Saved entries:
============
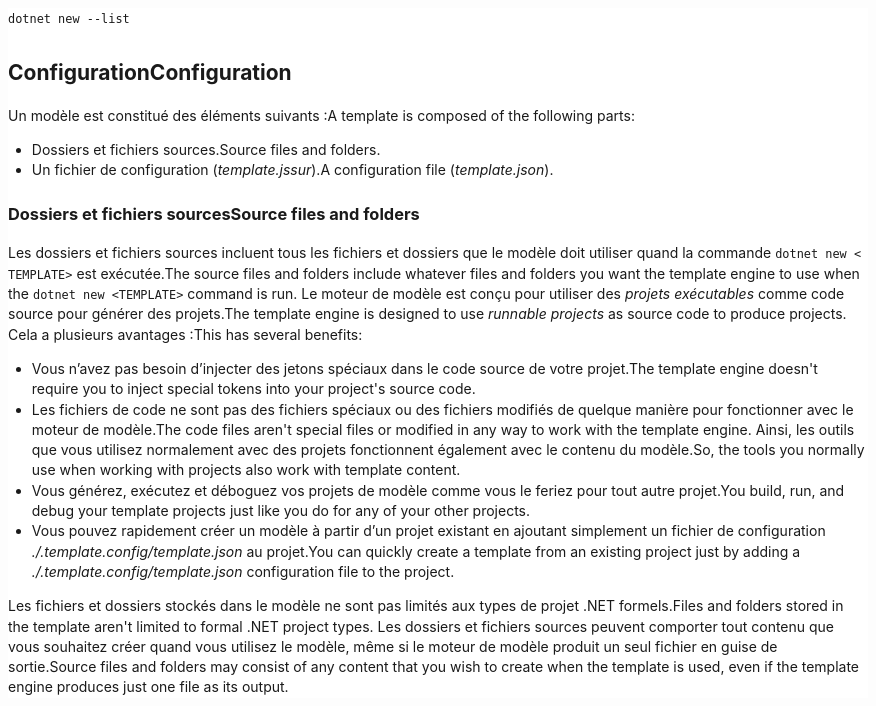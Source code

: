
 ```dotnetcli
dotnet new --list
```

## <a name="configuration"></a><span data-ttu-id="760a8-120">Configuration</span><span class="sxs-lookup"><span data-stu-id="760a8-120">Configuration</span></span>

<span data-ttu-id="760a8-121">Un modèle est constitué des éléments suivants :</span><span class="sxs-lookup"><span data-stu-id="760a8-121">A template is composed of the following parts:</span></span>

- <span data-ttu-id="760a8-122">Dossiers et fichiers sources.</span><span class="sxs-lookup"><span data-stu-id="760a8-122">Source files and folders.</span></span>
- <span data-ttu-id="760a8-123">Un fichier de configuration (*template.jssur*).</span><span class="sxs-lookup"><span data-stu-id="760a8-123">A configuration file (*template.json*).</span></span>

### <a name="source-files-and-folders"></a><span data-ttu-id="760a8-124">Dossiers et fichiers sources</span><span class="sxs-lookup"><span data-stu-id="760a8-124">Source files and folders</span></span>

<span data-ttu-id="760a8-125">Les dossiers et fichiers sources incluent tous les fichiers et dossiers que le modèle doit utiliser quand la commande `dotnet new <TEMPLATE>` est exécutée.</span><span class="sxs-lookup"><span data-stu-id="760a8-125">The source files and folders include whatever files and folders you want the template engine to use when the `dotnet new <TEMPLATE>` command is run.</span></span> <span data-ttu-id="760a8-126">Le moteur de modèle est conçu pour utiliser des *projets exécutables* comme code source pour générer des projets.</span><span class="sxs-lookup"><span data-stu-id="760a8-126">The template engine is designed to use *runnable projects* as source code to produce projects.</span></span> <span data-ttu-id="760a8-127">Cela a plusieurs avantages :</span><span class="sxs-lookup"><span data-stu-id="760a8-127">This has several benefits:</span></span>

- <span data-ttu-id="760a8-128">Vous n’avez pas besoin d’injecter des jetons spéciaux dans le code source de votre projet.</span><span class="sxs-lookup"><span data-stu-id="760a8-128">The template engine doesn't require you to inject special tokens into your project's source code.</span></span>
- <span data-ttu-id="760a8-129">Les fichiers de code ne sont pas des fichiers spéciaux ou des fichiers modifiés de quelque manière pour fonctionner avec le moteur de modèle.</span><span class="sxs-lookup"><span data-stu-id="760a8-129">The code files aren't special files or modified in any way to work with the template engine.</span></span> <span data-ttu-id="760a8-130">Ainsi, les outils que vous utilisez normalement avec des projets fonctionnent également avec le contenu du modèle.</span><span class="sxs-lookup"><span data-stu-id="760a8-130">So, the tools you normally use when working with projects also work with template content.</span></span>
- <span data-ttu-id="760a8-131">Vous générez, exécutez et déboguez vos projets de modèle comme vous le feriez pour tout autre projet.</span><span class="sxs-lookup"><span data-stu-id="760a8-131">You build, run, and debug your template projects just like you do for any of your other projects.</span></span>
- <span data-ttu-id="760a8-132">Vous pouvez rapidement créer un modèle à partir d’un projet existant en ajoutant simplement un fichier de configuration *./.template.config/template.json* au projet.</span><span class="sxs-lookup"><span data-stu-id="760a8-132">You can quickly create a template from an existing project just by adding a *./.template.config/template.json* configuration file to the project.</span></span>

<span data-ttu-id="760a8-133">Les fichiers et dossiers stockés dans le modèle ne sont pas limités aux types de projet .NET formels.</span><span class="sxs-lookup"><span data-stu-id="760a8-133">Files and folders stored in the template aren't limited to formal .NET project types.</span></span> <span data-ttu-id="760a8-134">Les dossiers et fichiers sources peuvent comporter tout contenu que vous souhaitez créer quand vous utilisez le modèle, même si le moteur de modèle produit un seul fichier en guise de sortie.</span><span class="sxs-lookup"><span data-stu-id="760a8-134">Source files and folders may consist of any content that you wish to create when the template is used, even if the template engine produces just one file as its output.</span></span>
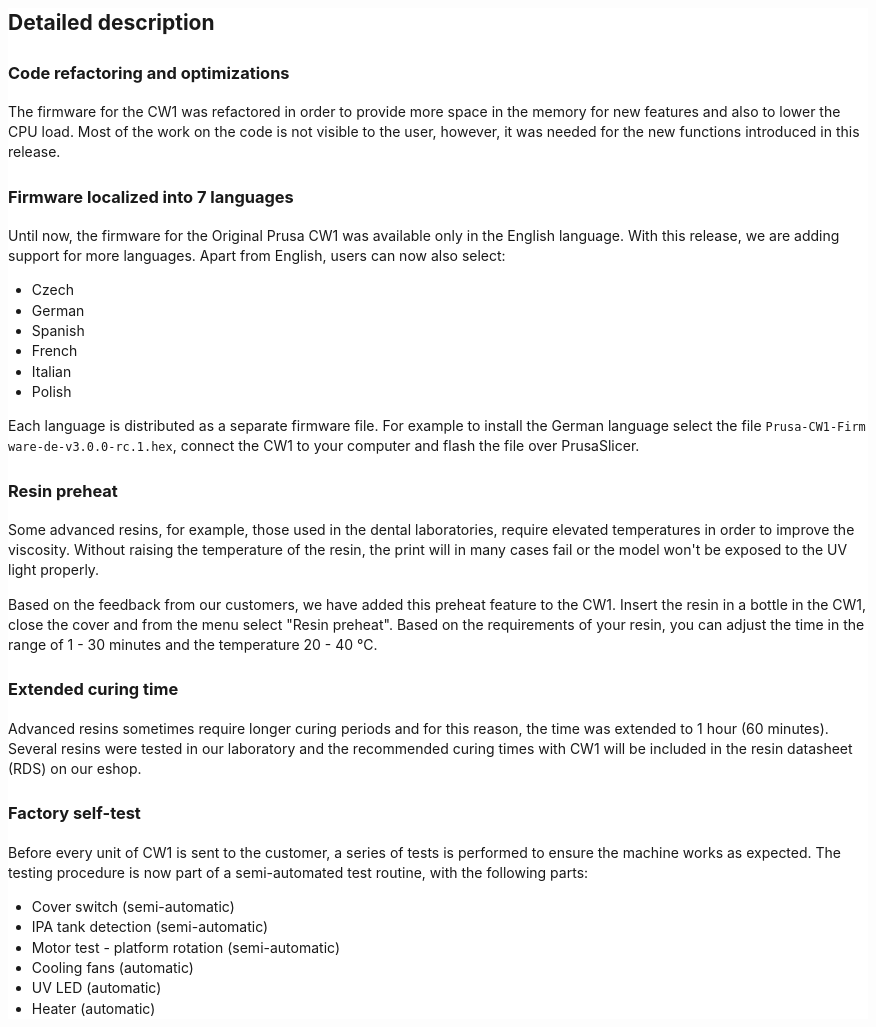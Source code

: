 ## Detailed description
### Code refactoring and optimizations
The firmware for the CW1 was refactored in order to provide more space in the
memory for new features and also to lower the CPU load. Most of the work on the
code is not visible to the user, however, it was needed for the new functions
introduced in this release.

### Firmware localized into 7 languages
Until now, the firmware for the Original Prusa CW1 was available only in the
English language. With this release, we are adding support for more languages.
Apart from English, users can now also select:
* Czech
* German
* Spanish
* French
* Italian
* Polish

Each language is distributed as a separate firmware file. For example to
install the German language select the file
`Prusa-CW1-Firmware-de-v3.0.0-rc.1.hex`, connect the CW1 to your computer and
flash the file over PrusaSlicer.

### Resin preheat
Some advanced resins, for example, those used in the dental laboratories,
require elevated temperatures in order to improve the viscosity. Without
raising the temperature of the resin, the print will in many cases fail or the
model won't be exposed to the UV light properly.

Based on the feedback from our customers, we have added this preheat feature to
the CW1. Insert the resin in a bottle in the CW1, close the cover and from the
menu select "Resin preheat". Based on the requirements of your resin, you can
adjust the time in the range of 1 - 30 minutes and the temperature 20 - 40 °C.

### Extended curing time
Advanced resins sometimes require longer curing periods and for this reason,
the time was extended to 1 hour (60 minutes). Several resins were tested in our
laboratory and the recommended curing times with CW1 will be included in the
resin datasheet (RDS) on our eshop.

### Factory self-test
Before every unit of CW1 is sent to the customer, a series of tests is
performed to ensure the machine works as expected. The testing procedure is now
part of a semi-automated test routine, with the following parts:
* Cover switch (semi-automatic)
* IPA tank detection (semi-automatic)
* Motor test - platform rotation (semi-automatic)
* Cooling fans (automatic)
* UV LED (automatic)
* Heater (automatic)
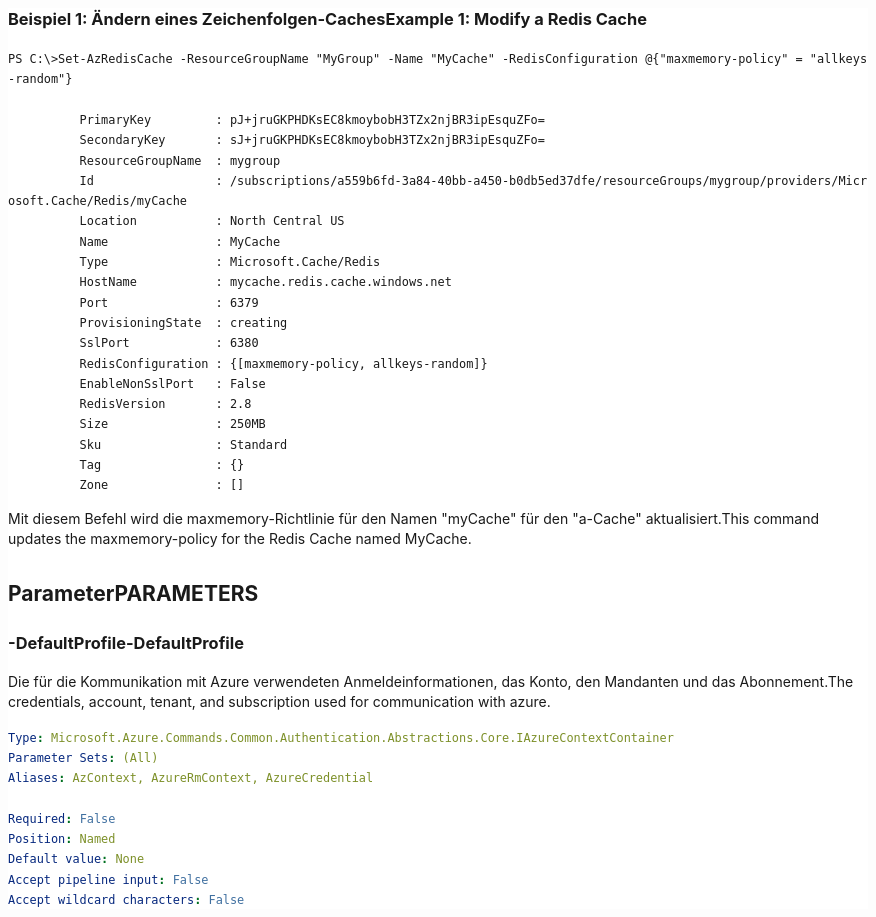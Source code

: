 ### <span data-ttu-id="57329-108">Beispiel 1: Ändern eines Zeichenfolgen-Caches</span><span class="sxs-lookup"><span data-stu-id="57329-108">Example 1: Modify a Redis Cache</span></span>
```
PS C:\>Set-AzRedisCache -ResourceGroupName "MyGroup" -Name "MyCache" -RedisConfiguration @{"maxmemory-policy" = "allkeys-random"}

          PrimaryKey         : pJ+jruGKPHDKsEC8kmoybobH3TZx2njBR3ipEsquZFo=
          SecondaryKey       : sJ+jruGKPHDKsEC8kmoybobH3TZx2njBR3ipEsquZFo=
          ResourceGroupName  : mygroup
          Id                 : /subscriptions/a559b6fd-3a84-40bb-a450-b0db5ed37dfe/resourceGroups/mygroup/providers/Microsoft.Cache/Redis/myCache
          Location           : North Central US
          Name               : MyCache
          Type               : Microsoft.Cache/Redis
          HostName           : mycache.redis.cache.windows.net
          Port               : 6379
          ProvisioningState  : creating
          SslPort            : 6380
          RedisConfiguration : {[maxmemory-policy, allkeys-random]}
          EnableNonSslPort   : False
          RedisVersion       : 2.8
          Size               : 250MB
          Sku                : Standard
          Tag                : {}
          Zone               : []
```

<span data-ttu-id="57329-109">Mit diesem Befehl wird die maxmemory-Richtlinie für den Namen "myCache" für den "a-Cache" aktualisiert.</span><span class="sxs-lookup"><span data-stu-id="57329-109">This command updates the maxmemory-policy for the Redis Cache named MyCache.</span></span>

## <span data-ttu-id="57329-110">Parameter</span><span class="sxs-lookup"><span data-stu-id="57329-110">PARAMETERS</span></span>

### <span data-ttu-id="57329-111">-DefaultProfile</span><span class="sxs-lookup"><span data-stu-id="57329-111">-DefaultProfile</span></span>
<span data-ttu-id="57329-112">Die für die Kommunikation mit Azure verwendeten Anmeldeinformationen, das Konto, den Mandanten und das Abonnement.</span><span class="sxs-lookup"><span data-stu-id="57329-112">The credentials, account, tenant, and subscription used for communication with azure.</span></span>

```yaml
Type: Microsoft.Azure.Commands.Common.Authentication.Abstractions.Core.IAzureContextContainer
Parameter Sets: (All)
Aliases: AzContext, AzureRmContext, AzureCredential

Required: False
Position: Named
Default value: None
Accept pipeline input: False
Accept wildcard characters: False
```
============
• Task directions:
Without changing a word, transcribe all of the data and omit its images.

• Written answer:
Source code

:
 ```dotnetcli
dotnet new --list
```

## <a name="configuration"></a><span data-ttu-id="760a8-120">Configuration</span><span class="sxs-lookup"><span data-stu-id="760a8-120">Configuration</span></span>

<span data-ttu-id="760a8-121">Un modèle est constitué des éléments suivants :</span><span class="sxs-lookup"><span data-stu-id="760a8-121">A template is composed of the following parts:</span></span>

- <span data-ttu-id="760a8-122">Dossiers et fichiers sources.</span><span class="sxs-lookup"><span data-stu-id="760a8-122">Source files and folders.</span></span>
- <span data-ttu-id="760a8-123">Un fichier de configuration (*template.jssur*).</span><span class="sxs-lookup"><span data-stu-id="760a8-123">A configuration file (*template.json*).</span></span>

### <a name="source-files-and-folders"></a><span data-ttu-id="760a8-124">Dossiers et fichiers sources</span><span class="sxs-lookup"><span data-stu-id="760a8-124">Source files and folders</span></span>

<span data-ttu-id="760a8-125">Les dossiers et fichiers sources incluent tous les fichiers et dossiers que le modèle doit utiliser quand la commande `dotnet new <TEMPLATE>` est exécutée.</span><span class="sxs-lookup"><span data-stu-id="760a8-125">The source files and folders include whatever files and folders you want the template engine to use when the `dotnet new <TEMPLATE>` command is run.</span></span> <span data-ttu-id="760a8-126">Le moteur de modèle est conçu pour utiliser des *projets exécutables* comme code source pour générer des projets.</span><span class="sxs-lookup"><span data-stu-id="760a8-126">The template engine is designed to use *runnable projects* as source code to produce projects.</span></span> <span data-ttu-id="760a8-127">Cela a plusieurs avantages :</span><span class="sxs-lookup"><span data-stu-id="760a8-127">This has several benefits:</span></span>

- <span data-ttu-id="760a8-128">Vous n’avez pas besoin d’injecter des jetons spéciaux dans le code source de votre projet.</span><span class="sxs-lookup"><span data-stu-id="760a8-128">The template engine doesn't require you to inject special tokens into your project's source code.</span></span>
- <span data-ttu-id="760a8-129">Les fichiers de code ne sont pas des fichiers spéciaux ou des fichiers modifiés de quelque manière pour fonctionner avec le moteur de modèle.</span><span class="sxs-lookup"><span data-stu-id="760a8-129">The code files aren't special files or modified in any way to work with the template engine.</span></span> <span data-ttu-id="760a8-130">Ainsi, les outils que vous utilisez normalement avec des projets fonctionnent également avec le contenu du modèle.</span><span class="sxs-lookup"><span data-stu-id="760a8-130">So, the tools you normally use when working with projects also work with template content.</span></span>
- <span data-ttu-id="760a8-131">Vous générez, exécutez et déboguez vos projets de modèle comme vous le feriez pour tout autre projet.</span><span class="sxs-lookup"><span data-stu-id="760a8-131">You build, run, and debug your template projects just like you do for any of your other projects.</span></span>
- <span data-ttu-id="760a8-132">Vous pouvez rapidement créer un modèle à partir d’un projet existant en ajoutant simplement un fichier de configuration *./.template.config/template.json* au projet.</span><span class="sxs-lookup"><span data-stu-id="760a8-132">You can quickly create a template from an existing project just by adding a *./.template.config/template.json* configuration file to the project.</span></span>

<span data-ttu-id="760a8-133">Les fichiers et dossiers stockés dans le modèle ne sont pas limités aux types de projet .NET formels.</span><span class="sxs-lookup"><span data-stu-id="760a8-133">Files and folders stored in the template aren't limited to formal .NET project types.</span></span> <span data-ttu-id="760a8-134">Les dossiers et fichiers sources peuvent comporter tout contenu que vous souhaitez créer quand vous utilisez le modèle, même si le moteur de modèle produit un seul fichier en guise de sortie.</span><span class="sxs-lookup"><span data-stu-id="760a8-134">Source files and folders may consist of any content that you wish to create when the template is used, even if the template engine produces just one file as its output.</span></span>
Source code

: ## Detailed description
### Code refactoring and optimizations
The firmware for the CW1 was refactored in order to provide more space in the
memory for new features and also to lower the CPU load. Most of the work on the
code is not visible to the user, however, it was needed for the new functions
introduced in this release.

### Firmware localized into 7 languages
Until now, the firmware for the Original Prusa CW1 was available only in the
English language. With this release, we are adding support for more languages.
Apart from English, users can now also select:
* Czech
* German
* Spanish
* French
* Italian
* Polish

Each language is distributed as a separate firmware file. For example to
install the German language select the file
`Prusa-CW1-Firmware-de-v3.0.0-rc.1.hex`, connect the CW1 to your computer and
flash the file over PrusaSlicer.

### Resin preheat
Some advanced resins, for example, those used in the dental laboratories,
require elevated temperatures in order to improve the viscosity. Without
raising the temperature of the resin, the print will in many cases fail or the
model won't be exposed to the UV light properly.

Based on the feedback from our customers, we have added this preheat feature to
the CW1. Insert the resin in a bottle in the CW1, close the cover and from the
menu select "Resin preheat". Based on the requirements of your resin, you can
adjust the time in the range of 1 - 30 minutes and the temperature 20 - 40 °C.

### Extended curing time
Advanced resins sometimes require longer curing periods and for this reason,
the time was extended to 1 hour (60 minutes). Several resins were tested in our
laboratory and the recommended curing times with CW1 will be included in the
resin datasheet (RDS) on our eshop.

### Factory self-test
Before every unit of CW1 is sent to the customer, a series of tests is
performed to ensure the machine works as expected. The testing procedure is now
part of a semi-automated test routine, with the following parts:
* Cover switch (semi-automatic)
* IPA tank detection (semi-automatic)
* Motor test - platform rotation (semi-automatic)
* Cooling fans (automatic)
* UV LED (automatic)
* Heater (automatic)
Source code

: ### <span data-ttu-id="57329-108">Beispiel 1: Ändern eines Zeichenfolgen-Caches</span><span class="sxs-lookup"><span data-stu-id="57329-108">Example 1: Modify a Redis Cache</span></span>
```
PS C:\>Set-AzRedisCache -ResourceGroupName "MyGroup" -Name "MyCache" -RedisConfiguration @{"maxmemory-policy" = "allkeys-random"}

          PrimaryKey         : pJ+jruGKPHDKsEC8kmoybobH3TZx2njBR3ipEsquZFo=
          SecondaryKey       : sJ+jruGKPHDKsEC8kmoybobH3TZx2njBR3ipEsquZFo=
          ResourceGroupName  : mygroup
          Id                 : /subscriptions/a559b6fd-3a84-40bb-a450-b0db5ed37dfe/resourceGroups/mygroup/providers/Microsoft.Cache/Redis/myCache
          Location           : North Central US
          Name               : MyCache
          Type               : Microsoft.Cache/Redis
          HostName           : mycache.redis.cache.windows.net
          Port               : 6379
          ProvisioningState  : creating
          SslPort            : 6380
          RedisConfiguration : {[maxmemory-policy, allkeys-random]}
          EnableNonSslPort   : False
          RedisVersion       : 2.8
          Size               : 250MB
          Sku                : Standard
          Tag                : {}
          Zone               : []
```

<span data-ttu-id="57329-109">Mit diesem Befehl wird die maxmemory-Richtlinie für den Namen "myCache" für den "a-Cache" aktualisiert.</span><span class="sxs-lookup"><span data-stu-id="57329-109">This command updates the maxmemory-policy for the Redis Cache named MyCache.</span></span>

## <span data-ttu-id="57329-110">Parameter</span><span class="sxs-lookup"><span data-stu-id="57329-110">PARAMETERS</span></span>

### <span data-ttu-id="57329-111">-DefaultProfile</span><span class="sxs-lookup"><span data-stu-id="57329-111">-DefaultProfile</span></span>
<span data-ttu-id="57329-112">Die für die Kommunikation mit Azure verwendeten Anmeldeinformationen, das Konto, den Mandanten und das Abonnement.</span><span class="sxs-lookup"><span data-stu-id="57329-112">The credentials, account, tenant, and subscription used for communication with azure.</span></span>

```yaml
Type: Microsoft.Azure.Commands.Common.Authentication.Abstractions.Core.IAzureContextContainer
Parameter Sets: (All)
Aliases: AzContext, AzureRmContext, AzureCredential

Required: False
Position: Named
Default value: None
Accept pipeline input: False
Accept wildcard characters: False
```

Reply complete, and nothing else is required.